Das Performance-Kollektiv Pussy Riot ist am vergangenen Sonntag in der ehemaligen Stasi-Zentrale in Berlin-Lichtenberg aufgetreten. Der "Tagesspiegel" spricht mit den Mitgliedern Marija Wladimirowna Aljochina und Alexander Cheparukinüber Putins Russland, das Gefängnissystem und die prekäre Situation der Künste. Sie habe "Wut", erklärt Aljochina, wenn sie sehe, "wie der Westen Putins Regime füttert, wie er verficktes Öl und Gas von ihm kauft, wie westliche Firmen Mikrochips für Waffen und Polizeimunition verkaufen – also die Polizeimunition, die uns trifft. Aber nur wütend aufeinander zu sein, bringt uns ja nicht weiter. Denn das ist ja genau das, was dieses Regime will: dass wir uns spalten. Deshalb unterstützt Putin auch rechtsextreme Parteien in Europa." Auch Forderungen nach mehr diplomatischer Bemühungen zur Beendigung des Ukraine-Krieges, wie sie von einigen deutschen Parteien geäußert werden, lehnt Aljochina ab. "Es überrascht mich nicht, aber da frage ich mich schon, ob wir auf demselben Planeten leben. Russland ist euer Nachbar, hat einen verrückten Diktator mit verrückten Ambitionen und Atomwaffen – das ist die Realität. Was macht Ihr, wenn Putin als Nächstes meint, Ostberlin gehöre zur russischen Welt, wenn die USA unter Trump euch nicht mehr beschützt?"
Eine neurologische Studie hat bewiesen, dass das Original eines Kunstwerks das Gehirn bis zu zehnmal stärker stimuliert als seine Kopie.
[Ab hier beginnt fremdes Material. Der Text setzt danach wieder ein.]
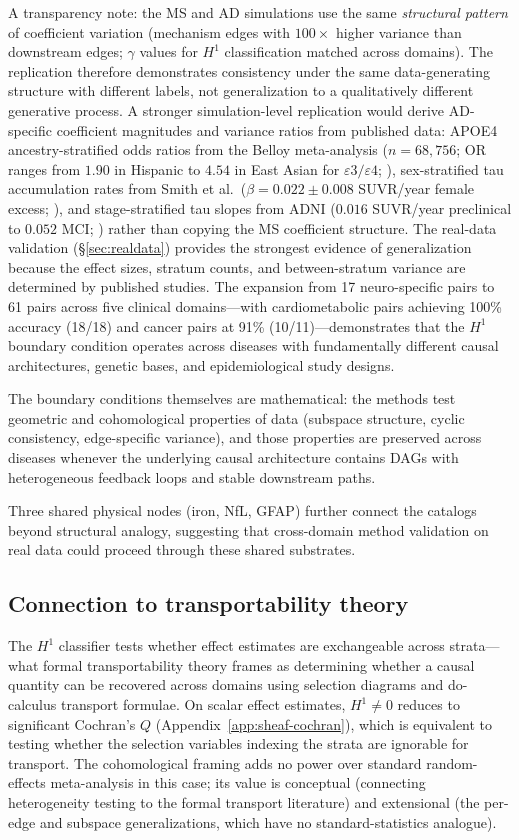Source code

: \documentclass{article}
\begin{document}
A transparency note: the MS and AD simulations use the same \emph{structural pattern} of coefficient variation (mechanism edges with $100\times$ higher variance than downstream edges; $\gamma$ values for $H^1$ classification matched across domains).
The replication therefore demonstrates consistency under the same data-generating structure with different labels, not generalization to a qualitatively different generative process.
A stronger simulation-level replication would derive AD-specific coefficient magnitudes and variance ratios from published data: APOE4 ancestry-stratified odds ratios from the Belloy meta-analysis ($n = 68{,}756$; OR ranges from $1.90$ in Hispanic to $4.54$ in East Asian for $\varepsilon3/\varepsilon4$; \citealp{belloy2023apoe}), sex-stratified tau accumulation rates from Smith et al.\ ($\beta = 0.022 \pm 0.008$ SUVR/year female excess; \citealp{smith2020tau}), and stage-stratified tau slopes from ADNI ($0.016$ SUVR/year preclinical to $0.052$ MCI; \citealp{smith2020tau}) rather than copying the MS coefficient structure.
The real-data validation (\S\ref{sec:realdata}) provides the strongest evidence of generalization because the effect sizes, stratum counts, and between-stratum variance are determined by published studies.
The expansion from 17 neuro-specific pairs to 61 pairs across five clinical domains---with cardiometabolic pairs achieving 100\% accuracy (18/18) and cancer pairs at 91\% (10/11)---demonstrates that the $H^1$ boundary condition operates across diseases with fundamentally different causal architectures, genetic bases, and epidemiological study designs.

The boundary conditions themselves are mathematical: the methods test geometric and cohomological properties of data (subspace structure, cyclic consistency, edge-specific variance), and those properties are preserved across diseases whenever the underlying causal architecture contains DAGs with heterogeneous feedback loops and stable downstream paths.

Three shared physical nodes (iron, NfL, GFAP) further connect the catalogs beyond structural analogy, suggesting that cross-domain method validation on real data could proceed through these shared substrates.

\subsection{Connection to transportability theory}

The $H^1$ classifier tests whether effect estimates are exchangeable across strata---what formal transportability theory frames as determining whether a causal quantity can be recovered across domains using selection diagrams and do-calculus transport formulae.
On scalar effect estimates, $H^1 \neq 0$ reduces to significant Cochran's $Q$ (Appendix~\ref{app:sheaf-cochran}), which is equivalent to testing whether the selection variables indexing the strata are ignorable for transport.
The cohomological framing adds no power over standard random-effects meta-analysis in this case; its value is conceptual (connecting heterogeneity testing to the formal transport literature) and extensional (the per-edge and subspace generalizations, which have no standard-statistics analogue).
\end{document}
Philipp Meier fragt sich in der "NZZ" woran es liegt. Eine Antwort: "Die Ausstrahlungskraft eines Werks wird eben auch durch den Glauben daran gestärkt, dass es grosse Kunst sei. Wir sehen, was wir sehen wollen. Und erblicken manchmal Kunst, wo es gar keine zu sehen gibt." Die Überlegung führt den Autor - etwas überraschend - zu dem Hype um das "Wunderkind" Laurent Schwarz aus Bayern. "Gewiss, die Bilder sind Originale. Sie sind auf ihre Weise auch originell. Aber ist das Kunst? Weiss der Dreijährige auch, was er da macht? Hat er eine Botschaft oder überhaupt eine Vorstellung von Kunst? Das scheint in dem Fall nebensächlich zu sein. Was allein zählt, ist die Begeisterung des Publikums. Und diese steigert sich simultan mit den steigenden Preisen. Nicht zuletzt dürfte sich das auch in den Hirnströmen der Wunderkind-Bewunderer messen lassen. So findet dann der schiere Glaube an genuine Kunst letztlich seine eigene Bestätigung." Einen Monopol-Kommentar von Daniel Völzke zu der vom Mauritshuis in Auftrag gegebenen Studie finden Sie hier, ein Meinungsstück zu Laurent Schwarz von Laura Ewert hier.
Restitution
Nach jahrelangen Verhandlungen ist nun klar, dass Camille Pissarro Gemälde "Le Repos" (auch bekannt als "Im Gras liegendes Mädchen") in der Kunsthalle Bremen bleibt, berichtet die "New York Times". Das Museum soll dabei helfen, ein Buch zu veröffentlichen, das die Geschichte und die Verluste der Familie van den Bergh erzählt. "Christoph Grunenberg, der Direktor der Kunsthalle Bremen, bezeichnete das Restitutionsabkommen als 'ideale Lösung', die dazu beiträgt, die Öffentlichkeit darüber zu informieren, 'wie persönliche Schicksale durch den Zweiten Weltkrieg und die NS-Diktatur beeinflusst wurden', und gleichzeitig 'den Nachkommen gerecht zu werden, indem die Geschichte erzählt wird'."
Performance-Kunst
Über einen neuen Trend berichtet die "SZ": Auf öffentlichen Plätzen treffen sich Menschen zu Doppelgänger-Wettbewerben. Ende Oktober, schreibt Sven Fröhlich, versammelte sich im Washington Square in New York eine Armada an Menschen, die behaupteten, wie der Schauspieler Timothée Chalamet auszusehen. Gefolgt waren sie einem Aufruf des Youtubers Anthony Po, der die Wettbewerbs-Idee als "so eine Art Performance-Kunst" beschreibt. "An jenem Sonntag Ende Oktober", so Fröhlich, war "ein Trend geboren worden. Überall, wo sich Menschen in Massen versammeln können, sprießen seitdem Doppelgänger-Wettbewerbe aus dem Boden, in Dublin, London und San Francisco, gesucht wurden Paul Mescal, Harry Styles oder Dev Patel.“ Auch auf die Frage "Warum das alles?" geht Fröhlich ein: "Vielleicht geht es also – Identitätskrise hin, Aufmerksamkeitsdrang her – doch nur darum: Ablenkung, für einen kurzen Augenblick."